The there is the case of the email identity I used on Ebay. Golly that's gone all over the world now.

Then my domains were registered at a trusting time too, and my name and address and email address are still there for anyone who trawls the whois register ..

So getting 50% dumped before it hits my ADSL is really a good start.

Maybe you ought to offer to sell it to them? Or rent it to them or provide an email forwarding service on a cost per email basis, say 1p each. "email" being anything sent to that domain and forwarded, spam and all. B-)

Depending on the use of the .co.uk domain you can be a "private individual" and withold your details. Can't (shouldn't!) do that for a domain used commercially.

Yes. But the *way* they do it on that web page suggests that they are as thick as two short planks.
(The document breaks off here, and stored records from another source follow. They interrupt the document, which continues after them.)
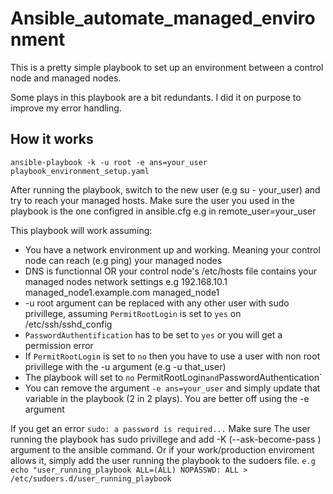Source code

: # Ansible_automate_managed_environment

This is a pretty simple playbook to set up an environment between a control node and managed nodes.

Some plays in this playbook are a bit redundants. I did it on purpose to improve my error handling.

## How it works

```console
ansible-playbook -k -u root -e ans=your_user playbook_environment_setup.yaml
```

After running the playbook, switch to the new user (e.g su - your_user) and try to reach your managed hosts. Make sure the user you used in the playbook is the one configred in ansible.cfg e.g in remote_user=your_user

This playbook will work assuming:

* You have a network environment up and working. Meaning your control node can reach (e.g ping) your managed nodes 
* DNS is functionnal OR your control node's /etc/hosts file contains your managed nodes network settings
e.g 192.168.10.1 managed_node1.example.com managed_node1
* -u root argument can be replaced with any other user with sudo privillege, assuming `PermitRootLogin` is set to `yes` on /etc/ssh/sshd_config
* `PasswordAuthentification` has to be set to `yes` or you will get a permission error
* If `PermitRootLogin` is set to `no` then you have to use a user with non root privillege with the -u argument (e.g -u that_user)
* The playbook will set to `no` PermitRootLogin` and `PasswordAuthentication` 
* You can remove the argument `-e ans=your_user` and simply update that variable in the playbook (2 in 2 plays). You are better off using the -e argument

If you get an error `sudo: a password is required...`
Make sure The user running the playbook has sudo privillege and add -K (--ask-become-pass ) argument to the ansible command. Or if your work/production enviroment allows it, simply add the user running the playbook to the sudoers file. `e.g echo "user_running_playbook ALL=(ALL) NOPASSWD: ALL > /etc/sudoers.d/user_running_playbook`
No half way competent anti-phishing team needs *humans* to help identify the brand being phished. A list of common brands checked against the subject header will do that easily.

If they need our help to identify the brand being phished what chance is there of them understanding the routing path in the headers?

I suppose on the plus side they are not bouncing the stuff sent to them like Action fraud did.

These things are little more than bit bins to make the great unwashed feel a little bit better about receiving spam and scams. Incidentally some of the latest and greatest phishing attacks are now all but indistinguishable from the real things. The only bits missing are the personal identification and shared security salutation.

Reluctantly, I agree.

The other problem is the stupid behaviour of financial institutions. For example I use Nationwide Building Society, who have a perfectly sensible domain name of nationwide.co.uk, but their on-line banking system uses a different domain name (nationnet.something if I remember correctly) and when they send out mass emails these appear to come from yet another domain. These emails look, at first sight, just like a phishing attempt, and I was very suspicious. So I reported it to Nationwide.

They confirmed it was genuine, so I pointed out that using any domain other than nationwide.co.uk was simply unnecessary and stupid. I couldn't get this simple point to be accepted by their management, and after several rounds, I gave up. So now, all customers of Nationwide have become used to having that institution use at least a handful of different and unpredictable domain names, and so they won't be surprised if the next phishing attempt involves yet another one. Sigh.

Aggh sorry - too late at night.

there wasn't an online in the early 80s.

I think it was 1985 before there was UUCP usenet in the UK.

UUCP itself was only 1979 as an invention.

Quite agree. I did, briefly, try to "do the right thing" and report scams/phishing directly to the relevant corporation. But having to dig through several pages on their websites to find the address to forward stuff to gave up. Perhaps there ought to be a rule insisting that spam@... or whatever has to be accepted by all commercial operations. Even abuse@... isn't always accepted.

I think the really scary stuff is the "man in the browser". At least with an email you can hover over an email/web address and see where it's really pointing to.

SLAC (where I then was) was connected to BITNET sometime in the early

80s. I was certainly exchanging emails with people at CERN from then on. The BITNET connection was only 9600bps but that was fine for most email work, as I don't think it supported attachments although you could send files.

There was also the High Energy Physics DECnet coming up later in the decade, which included most HEP sites in Europe and the US.